On April 15, Brooklyn College opened the exhibition “We Are Brooklyn: Immigrant Voices,” a multimedia showcase built from student interviews with immigrants and children of immigrants, many of them members of the students’ own families.

Held in the library, the exhibition drew students, staff, and faculty for its long‑awaited return. The work also pairs visual storytelling with digital access by placing QR codes alongside each oral history cutout. Visitors can scan the codes with their phones to listen directly to the recorded interviews, allowing them to hear the voices, emotions, and nuances behind each story while engaging with the display.

Produced by the Brooklyn College Listening Project, the exhibition features stories rooted in the Dominican Republic, Mexico, Haiti, Pakistan, Albania, Grenada, Italy, and beyond. It first debuted on the Brooklyn College campus seven years ago amid heightened national debates over immigration and identity. After traveling to five venues across New York City, the exhibition returns newly updated and once again resonates with a political and cultural moment defined by questions of belonging.

(Left to right) Jesús Pérez, the director of the Brooklyn College Immigrant Student Success Office, Public Advocate Jumaane D. Williams, Professor Emerita Jessica Siegel, and Professor Joseph Entin.

(Left to right) Jesús Pérez, the director of the Brooklyn College Immigrant Student Success Office, Public Advocate Jumaane D. Williams, Professor Emerita Jessica Siegel, and Professor Joseph Entin.

Among those in attendance was Public Advocate Jumaane D. Williams ’01, M.A. ’05, who visited alongside his mother, Patricia, whose own immigrant story is featured in the exhibition. Other speakers included organizers Jessica Siegel, professor emerita and the former director of the Listening Project; Jesús Pérez, the director of the Brooklyn College Immigrant Student Success Office, who emigrated from Mexico as a child and graduated from Brooklyn College in 1995; and Joseph Entin, the project’s current director and professor of English and American Studies. Together, they emphasized how the initiative bridges classroom learning with lived experience, positioning students not just as learners, but as knowledge makers.

Providing a brief history and impact of immigration over the past few decades, Entin summed up the initiative perfectly.

“The Brooklyn Listening Project flips the educational script,” Entin said. “We sometimes think that college students are missing something, that they come to college to get what they lack. The Listening Project turns that idea upside down. It says: what we need at the college is what students have access to, what students know, what their families know, what their neighbors know. Through the Listening Project, students become experts. So this project is designed to allow you students to really bring the world to us, to show us what you know.”

We Are Brooklyn: Immigrant Voices will remain on display in the Brooklyn College Library through May 15.
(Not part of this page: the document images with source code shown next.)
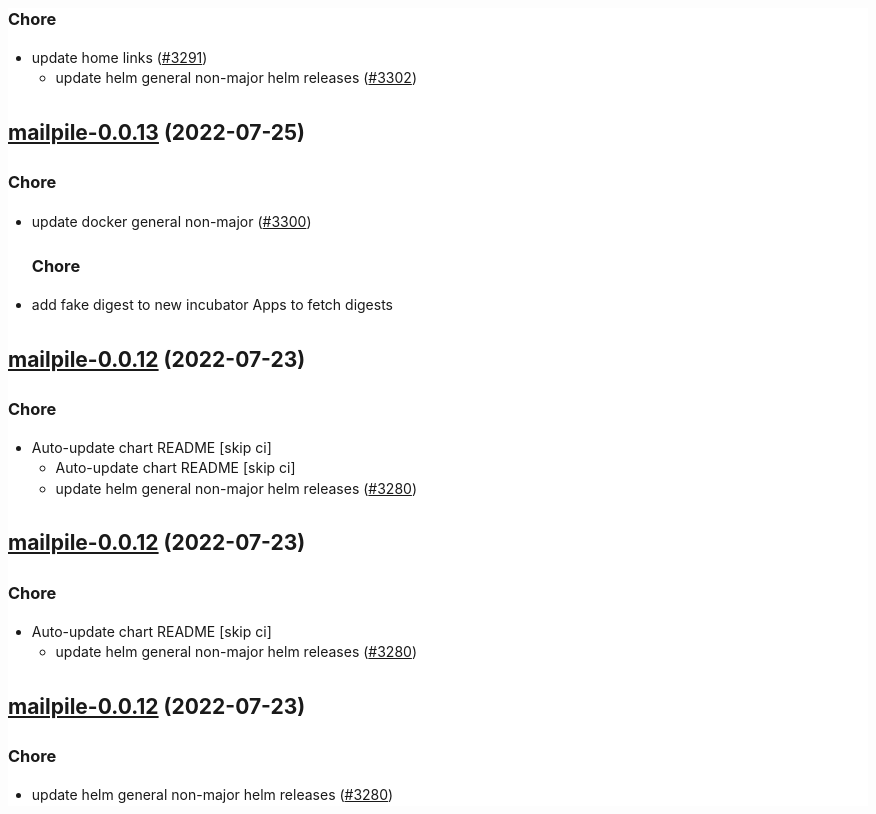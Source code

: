 ### Chore

- update home links ([#3291](https://github.com/truecharts/apps/issues/3291))
  - update helm general non-major helm releases ([#3302](https://github.com/truecharts/apps/issues/3302))




## [mailpile-0.0.13](https://github.com/truecharts/apps/compare/mailpile-0.0.12...mailpile-0.0.13) (2022-07-25)

### Chore

- update docker general non-major ([#3300](https://github.com/truecharts/apps/issues/3300))

  ### Chore

- add fake digest to new incubator Apps to fetch digests




## [mailpile-0.0.12](https://github.com/truecharts/apps/compare/mailpile-0.0.11...mailpile-0.0.12) (2022-07-23)

### Chore

- Auto-update chart README [skip ci]
  - Auto-update chart README [skip ci]
  - update helm general non-major helm releases ([#3280](https://github.com/truecharts/apps/issues/3280))




## [mailpile-0.0.12](https://github.com/truecharts/apps/compare/mailpile-0.0.11...mailpile-0.0.12) (2022-07-23)

### Chore

- Auto-update chart README [skip ci]
  - update helm general non-major helm releases ([#3280](https://github.com/truecharts/apps/issues/3280))




## [mailpile-0.0.12](https://github.com/truecharts/apps/compare/mailpile-0.0.11...mailpile-0.0.12) (2022-07-23)

### Chore

- update helm general non-major helm releases ([#3280](https://github.com/truecharts/apps/issues/3280))
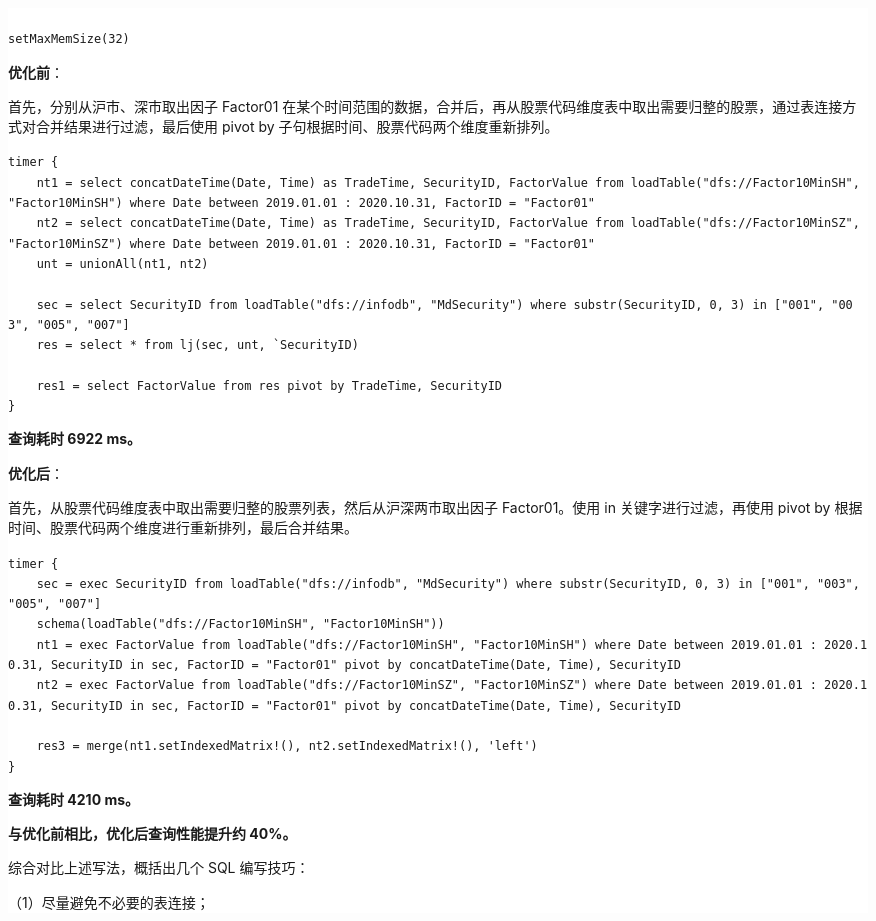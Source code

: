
 ```

setMaxMemSize(32)
```

**优化前**：

首先，分别从沪市、深市取出因子 Factor01 在某个时间范围的数据，合并后，再从股票代码维度表中取出需要归整的股票，通过表连接方式对合并结果进行过滤，最后使用 pivot by 子句根据时间、股票代码两个维度重新排列。

```
timer {
    nt1 = select concatDateTime(Date, Time) as TradeTime, SecurityID, FactorValue from loadTable("dfs://Factor10MinSH", "Factor10MinSH") where Date between 2019.01.01 : 2020.10.31, FactorID = "Factor01"
    nt2 = select concatDateTime(Date, Time) as TradeTime, SecurityID, FactorValue from loadTable("dfs://Factor10MinSZ", "Factor10MinSZ") where Date between 2019.01.01 : 2020.10.31, FactorID = "Factor01"
    unt = unionAll(nt1, nt2)

    sec = select SecurityID from loadTable("dfs://infodb", "MdSecurity") where substr(SecurityID, 0, 3) in ["001", "003", "005", "007"]
    res = select * from lj(sec, unt, `SecurityID)

    res1 = select FactorValue from res pivot by TradeTime, SecurityID
}
```

**查询耗时 6922 ms。**

**优化后**：

首先，从股票代码维度表中取出需要归整的股票列表，然后从沪深两市取出因子 Factor01。使用 in 关键字进行过滤，再使用 pivot by 根据时间、股票代码两个维度进行重新排列，最后合并结果。

```
timer {
    sec = exec SecurityID from loadTable("dfs://infodb", "MdSecurity") where substr(SecurityID, 0, 3) in ["001", "003", "005", "007"]
    schema(loadTable("dfs://Factor10MinSH", "Factor10MinSH"))
    nt1 = exec FactorValue from loadTable("dfs://Factor10MinSH", "Factor10MinSH") where Date between 2019.01.01 : 2020.10.31, SecurityID in sec, FactorID = "Factor01" pivot by concatDateTime(Date, Time), SecurityID
    nt2 = exec FactorValue from loadTable("dfs://Factor10MinSZ", "Factor10MinSZ") where Date between 2019.01.01 : 2020.10.31, SecurityID in sec, FactorID = "Factor01" pivot by concatDateTime(Date, Time), SecurityID

    res3 = merge(nt1.setIndexedMatrix!(), nt2.setIndexedMatrix!(), 'left')
}
```

**查询耗时 4210 ms。**

**与优化前相比，优化后查询性能提升约 40%。**

综合对比上述写法，概括出几个 SQL 编写技巧：

（1）尽量避免不必要的表连接；
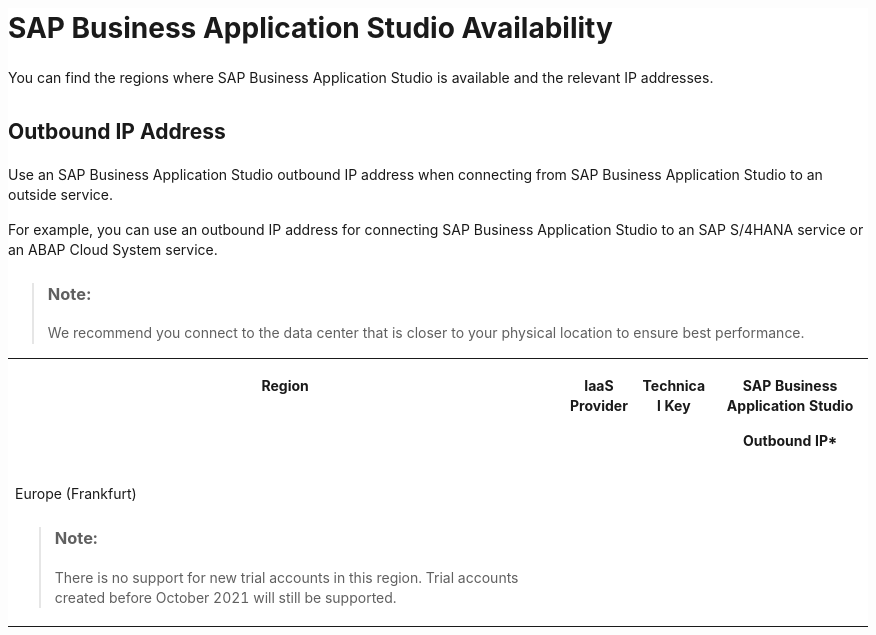 

# SAP Business Application Studio Availability

You can find the regions where SAP Business Application Studio is available and the relevant IP addresses.



<a name="loio8509485251814213876223e332bfdcbb__section_iv4_wwz_hqb"/>

## Outbound IP Address

Use an SAP Business Application Studio outbound IP address when connecting from SAP Business Application Studio to an outside service.

For example, you can use an outbound IP address for connecting SAP Business Application Studio to an SAP S/4HANA service or an ABAP Cloud System service.

> ### Note:  
> We recommend you connect to the data center that is closer to your physical location to ensure best performance.


<table>
<tr>
<th valign="top">

Region

</th>
<th valign="top">

IaaS Provider

</th>
<th valign="top">

Technical Key

</th>
<th valign="top">

SAP Business Application Studio

Outbound IP\*

</th>
</tr>
<tr>
<td valign="top">

Europe \(Frankfurt\)

> ### Note:  
> There is no support for new trial accounts in this region. Trial accounts created before October 2021 will still be supported.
More About the Brooklyn College Listening Project

The Brooklyn College Listening Project is an interdisciplinary oral history initiative that transforms how students engage with knowledge. Founded by faculty, it equips students to conduct interviews with family members, neighbors, and community members, building a growing archive of everyday experiences.

Across disciplines, from history and sociology to journalism, global languages, and the arts, students learn to listen with intention, document lived experience, and create original research grounded in real lives. In doing so, they help preserve stories that might otherwise go unheard.

With more than 150 recorded oral histories, the project stands as a living archive of New York City, one shaped not by institutions alone, but by the voices of the people who call it home.